::: Provided material :::
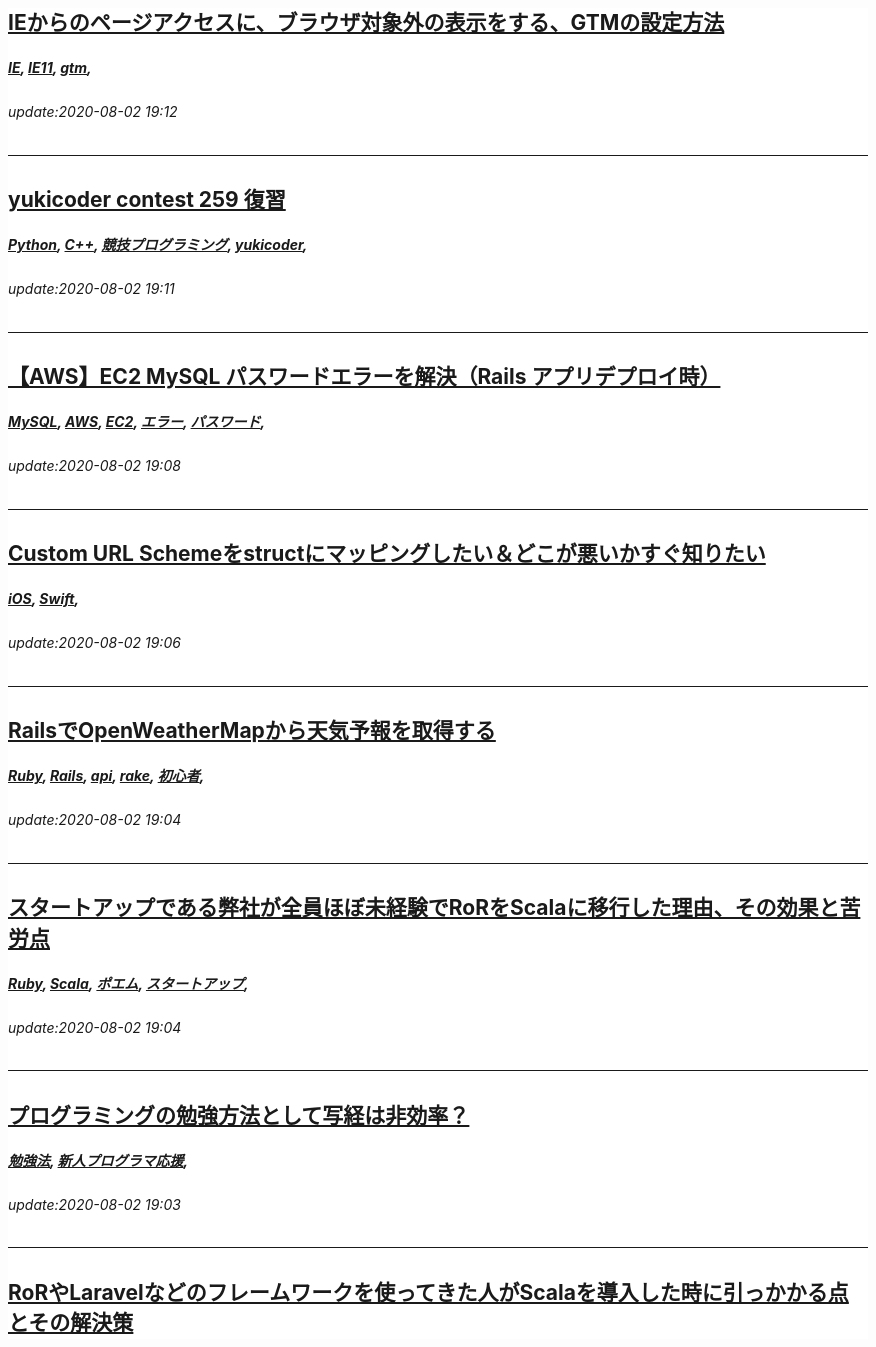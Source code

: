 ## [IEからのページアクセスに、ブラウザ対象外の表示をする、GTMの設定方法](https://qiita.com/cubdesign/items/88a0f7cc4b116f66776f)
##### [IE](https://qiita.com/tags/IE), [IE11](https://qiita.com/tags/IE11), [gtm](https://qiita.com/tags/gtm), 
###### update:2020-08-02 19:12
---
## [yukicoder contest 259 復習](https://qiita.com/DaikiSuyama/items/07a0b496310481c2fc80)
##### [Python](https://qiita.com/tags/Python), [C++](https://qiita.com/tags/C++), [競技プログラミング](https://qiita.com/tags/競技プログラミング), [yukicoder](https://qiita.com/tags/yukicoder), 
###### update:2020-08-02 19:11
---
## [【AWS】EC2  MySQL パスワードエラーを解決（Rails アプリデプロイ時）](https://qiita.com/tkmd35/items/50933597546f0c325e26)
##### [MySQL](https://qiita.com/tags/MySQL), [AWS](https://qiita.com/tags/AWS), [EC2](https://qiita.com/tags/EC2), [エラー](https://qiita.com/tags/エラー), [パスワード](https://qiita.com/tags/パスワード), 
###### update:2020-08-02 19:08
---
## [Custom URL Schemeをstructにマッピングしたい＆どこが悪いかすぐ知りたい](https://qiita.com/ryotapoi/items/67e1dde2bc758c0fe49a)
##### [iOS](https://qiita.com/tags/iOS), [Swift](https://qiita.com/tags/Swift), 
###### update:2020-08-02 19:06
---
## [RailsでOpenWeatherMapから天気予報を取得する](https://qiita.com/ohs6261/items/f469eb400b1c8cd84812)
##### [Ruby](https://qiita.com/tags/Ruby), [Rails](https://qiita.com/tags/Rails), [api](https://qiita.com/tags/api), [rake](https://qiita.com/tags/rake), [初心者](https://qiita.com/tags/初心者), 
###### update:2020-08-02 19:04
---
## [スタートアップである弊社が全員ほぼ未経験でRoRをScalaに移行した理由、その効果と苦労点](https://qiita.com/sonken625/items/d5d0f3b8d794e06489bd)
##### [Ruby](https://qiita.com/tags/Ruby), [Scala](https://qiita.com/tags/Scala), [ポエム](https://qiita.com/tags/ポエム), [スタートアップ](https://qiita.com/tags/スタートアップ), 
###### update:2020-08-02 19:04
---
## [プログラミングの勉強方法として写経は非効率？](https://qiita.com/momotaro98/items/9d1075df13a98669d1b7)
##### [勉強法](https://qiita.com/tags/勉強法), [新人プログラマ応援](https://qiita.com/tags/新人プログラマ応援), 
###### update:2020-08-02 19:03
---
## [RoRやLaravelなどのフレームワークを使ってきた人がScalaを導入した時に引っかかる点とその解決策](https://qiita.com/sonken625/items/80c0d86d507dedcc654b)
:::
:: Problem details ::
Print out the entries once more, unchanged. No pictures.

:: Exercise result ::
Source code

: ## [IEからのページアクセスに、ブラウザ対象外の表示をする、GTMの設定方法](https://qiita.com/cubdesign/items/88a0f7cc4b116f66776f)
##### [IE](https://qiita.com/tags/IE), [IE11](https://qiita.com/tags/IE11), [gtm](https://qiita.com/tags/gtm), 
###### update:2020-08-02 19:12
---
## [yukicoder contest 259 復習](https://qiita.com/DaikiSuyama/items/07a0b496310481c2fc80)
##### [Python](https://qiita.com/tags/Python), [C++](https://qiita.com/tags/C++), [競技プログラミング](https://qiita.com/tags/競技プログラミング), [yukicoder](https://qiita.com/tags/yukicoder), 
###### update:2020-08-02 19:11
---
## [【AWS】EC2  MySQL パスワードエラーを解決（Rails アプリデプロイ時）](https://qiita.com/tkmd35/items/50933597546f0c325e26)
##### [MySQL](https://qiita.com/tags/MySQL), [AWS](https://qiita.com/tags/AWS), [EC2](https://qiita.com/tags/EC2), [エラー](https://qiita.com/tags/エラー), [パスワード](https://qiita.com/tags/パスワード), 
###### update:2020-08-02 19:08
---
## [Custom URL Schemeをstructにマッピングしたい＆どこが悪いかすぐ知りたい](https://qiita.com/ryotapoi/items/67e1dde2bc758c0fe49a)
##### [iOS](https://qiita.com/tags/iOS), [Swift](https://qiita.com/tags/Swift), 
###### update:2020-08-02 19:06
---
## [RailsでOpenWeatherMapから天気予報を取得する](https://qiita.com/ohs6261/items/f469eb400b1c8cd84812)
##### [Ruby](https://qiita.com/tags/Ruby), [Rails](https://qiita.com/tags/Rails), [api](https://qiita.com/tags/api), [rake](https://qiita.com/tags/rake), [初心者](https://qiita.com/tags/初心者), 
###### update:2020-08-02 19:04
---
## [スタートアップである弊社が全員ほぼ未経験でRoRをScalaに移行した理由、その効果と苦労点](https://qiita.com/sonken625/items/d5d0f3b8d794e06489bd)
##### [Ruby](https://qiita.com/tags/Ruby), [Scala](https://qiita.com/tags/Scala), [ポエム](https://qiita.com/tags/ポエム), [スタートアップ](https://qiita.com/tags/スタートアップ), 
###### update:2020-08-02 19:04
---
## [プログラミングの勉強方法として写経は非効率？](https://qiita.com/momotaro98/items/9d1075df13a98669d1b7)
##### [勉強法](https://qiita.com/tags/勉強法), [新人プログラマ応援](https://qiita.com/tags/新人プログラマ応援), 
###### update:2020-08-02 19:03
---
## [RoRやLaravelなどのフレームワークを使ってきた人がScalaを導入した時に引っかかる点とその解決策](https://qiita.com/sonken625/items/80c0d86d507dedcc654b)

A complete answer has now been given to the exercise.